= What needs to be done =
Using the entries that follow, write out the line containing "Best solutions to", the line containing "Dimensions grow with", and every line between them, exactly and nothing else.

= Given data =
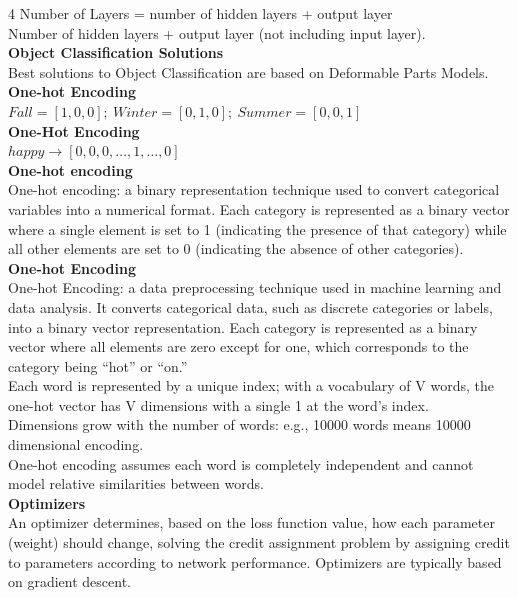 \documentclass[8pt]{extarticle}
\begin{document}
\begin{multicols}{4}
Number of Layers = number of hidden layers + output layer\\
Number of hidden layers + output layer (not including input layer).\\
\vspace{2pt}\textbf{Object Classification Solutions}\\
Best solutions to Object Classification are based on Deformable Parts Models.\\
\vspace{2pt}\textbf{One-hot Encoding}\\
$Fall = [1, 0, 0];\ Winter = [0, 1, 0];\ Summer = [0, 0, 1]$\\
\vspace{2pt}\textbf{One-Hot Encoding}\\
$happy \rightarrow [0, 0, 0, \dots , 1 , \dots , 0]$\\
\vspace{2pt}\textbf{One-hot encoding}\\
One-hot encoding: a binary representation technique used to convert categorical variables into a numerical format. Each category is represented as a binary vector where a single element is set to 1 (indicating the presence of that category) while all other elements are set to 0 (indicating the absence of other categories).\\
\vspace{2pt}\textbf{One-hot Encoding}\\
One-hot Encoding: a data preprocessing technique used in machine learning and data analysis. It converts categorical data, such as discrete categories or labels, into a binary vector representation. Each category is represented as a binary vector where all elements are zero except for one, which corresponds to the category being “hot” or “on.”\\
Each word is represented by a unique index; with a vocabulary of V words, the one-hot vector has V dimensions with a single 1 at the word’s index.\\
Dimensions grow with the number of words: e.g., 10000 words means 10000 dimensional encoding.\\
One-hot encoding assumes each word is completely independent and cannot model relative similarities between words.\\
\vspace{2pt}\textbf{Optimizers}\\
An optimizer determines, based on the loss function value, how each parameter (weight) should change, solving the credit assignment problem by assigning credit to parameters according to network performance. Optimizers are typically based on gradient descent.\\

\end{multicols}
\end{document}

= Solution to the problem =
Best solutions to Object Classification are based on Deformable Parts Models.\\
\vspace{2pt}\textbf{One-hot Encoding}\\
$Fall = [1, 0, 0];\ Winter = [0, 1, 0];\ Summer = [0, 0, 1]$\\
\vspace{2pt}\textbf{One-Hot Encoding}\\
$happy \rightarrow [0, 0, 0, \dots , 1 , \dots , 0]$\\
\vspace{2pt}\textbf{One-hot encoding}\\
One-hot encoding: a binary representation technique used to convert categorical variables into a numerical format. Each category is represented as a binary vector where a single element is set to 1 (indicating the presence of that category) while all other elements are set to 0 (indicating the absence of other categories).\\
\vspace{2pt}\textbf{One-hot Encoding}\\
One-hot Encoding: a data preprocessing technique used in machine learning and data analysis. It converts categorical data, such as discrete categories or labels, into a binary vector representation. Each category is represented as a binary vector where all elements are zero except for one, which corresponds to the category being “hot” or “on.”\\
Each word is represented by a unique index; with a vocabulary of V words, the one-hot vector has V dimensions with a single 1 at the word’s index.\\
Dimensions grow with the number of words: e.g., 10000 words means 10000 dimensional encoding.\\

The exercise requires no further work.